2.3 Classes of machine learning models

In the previous example on image-based predictions of water velocity, we summarized the use of a supervised learning approach. Simply put, supervised learning is when there are true answers for the model, or there are measurements for the response variable (Sarker 2021). In the water velocity model example, water velocity measurements were used during model development to facilitate the learning of patterns in the images that could specifically be used to predict water velocity. Once a supervised learning model is developed, the predictions from the model can be compared with the measurements to assess how well the model predicts.

Unsupervised learning, on the other hand, performs tasks that do not have answers for the model. For example, instead of using the images of the stream to estimate water velocity, an unsupervised machine learning model could be used to group or cluster images with shared similarities. Unsupervised learning is often used as a computer-assisted way of exploring patterns in data (Sarker 2021). Sometimes, the groups or clusters uncovered by an unsupervised learning model can be assigned labels that are of use for other modeling or analysis efforts.

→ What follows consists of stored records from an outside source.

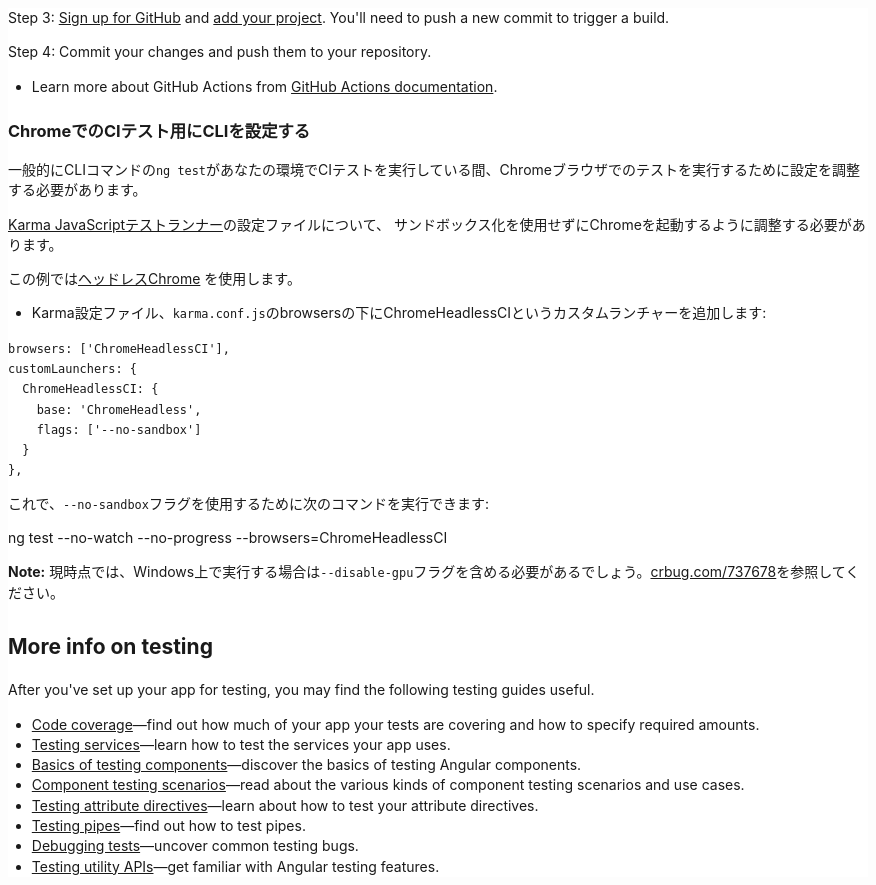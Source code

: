 Step 3: [Sign up for GitHub](https://github.com/join) and [add your project](https://github.com/new). You'll need to push a new commit to trigger a build.

Step 4: Commit your changes and push them to your repository.

* Learn more about GitHub Actions from [GitHub Actions documentation](https://docs.github.com/en/actions).

### ChromeでのCIテスト用にCLIを設定する

一般的にCLIコマンドの`ng test`があなたの環境でCIテストを実行している間、Chromeブラウザでのテストを実行するために設定を調整する必要があります。

[Karma JavaScriptテストランナー](https://karma-runner.github.io/latest/config/configuration-file.html)の設定ファイルについて、
サンドボックス化を使用せずにChromeを起動するように調整する必要があります。

この例では[ヘッドレスChrome](https://developers.google.com/web/updates/2017/04/headless-chrome#cli) を使用します。

* Karma設定ファイル、`karma.conf.js`のbrowsersの下にChromeHeadlessCIというカスタムランチャーを追加します:
```
browsers: ['ChromeHeadlessCI'],
customLaunchers: {
  ChromeHeadlessCI: {
    base: 'ChromeHeadless',
    flags: ['--no-sandbox']
  }
},
```

これで、`--no-sandbox`フラグを使用するために次のコマンドを実行できます:

<code-example language="sh">
  ng test --no-watch --no-progress --browsers=ChromeHeadlessCI
</code-example>

<div class="alert is-helpful">

   **Note:** 現時点では、Windows上で実行する場合は`--disable-gpu`フラグを含める必要があるでしょう。[crbug.com/737678](https://crbug.com/737678)を参照してください。

</div>


## More info on testing

After you've set up your app for testing, you may find the following testing  guides useful.

* [Code coverage](guide/testing-code-coverage)&mdash;find out how much of your app your tests are covering and how to specify required amounts.
* [Testing services](guide/testing-services)&mdash;learn how to test the services your app uses.
* [Basics of testing components](guide/testing-components-basics)&mdash;discover the basics of testing Angular components.
* [Component testing scenarios](guide/testing-components-scenarios)&mdash;read about the various kinds of component testing scenarios and use cases.
* [Testing attribute directives](guide/testing-attribute-directives)&mdash;learn about how to test your attribute directives.
* [Testing pipes](guide/testing-pipes)&mdash;find out how to test pipes.
* [Debugging tests](guide/test-debugging)&mdash;uncover common testing bugs.
* [Testing utility APIs](guide/testing-utility-apis)&mdash;get familiar with Angular testing features.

2.4 An example of supervised and unsupervised learning

The National Land Cover Database or Dataset (NLCD) is created by the U.S. Geological Survey and its partners to map land cover across the contiguous U.S. The data are updated every few years, creating a historical record of land cover change across the country over time. In the 1970s and 1980s, land cover mapping was performed by manually delineating areas from aerial photographs. In 1992, the NLCD premiered a land cover data product that was created from Landsat satellite imagery. Landsat imagery has pixels that are 30 meters by 30 meters. To create the 1992 product, NLCD imagery was clustered into 100 groups using an unsupervised learning approach, and people evaluated the 100 groups and manually assigned them to land cover categories (e.g., forest, developed area). Later, to create the 2001 NLCD product, a supervised learning approach was used in which areas of known land cover were used to train a model to predict land cover categories based on Landsat imagery. Read more about the history of the NLCD program in Chapter 18 of The Nature of Geographic Information (DiBiase et al.).

2.5 Algorithms

Within the two broad classifications of machine learning (supervised and unsupervised), there is an overwhelming number of machine learning algorithms, or specific computer model frameworks for implementing machine learning. The sheer number of machine learning algorithms attests to its power and versatility. This primer does not catalog different machine learning algorithms. As a starting point, you can see some algorithm examples at the resources below. Which machine learning algorithm should I use by SAS blogs Machine Learning Cheat Sheet by Datacamp

2.6 A deeper dive

If you would like to learn more about machine learning, check out An Introduction to Statistical Learning by James et al. (2013). This book provides a wealth of information on machine learning models, and the authors assume the readers are mainly interested in applying, rather than deeply studying, machine learning models. There are free PDF versions of the books available online, and examples are presented in both R and Python.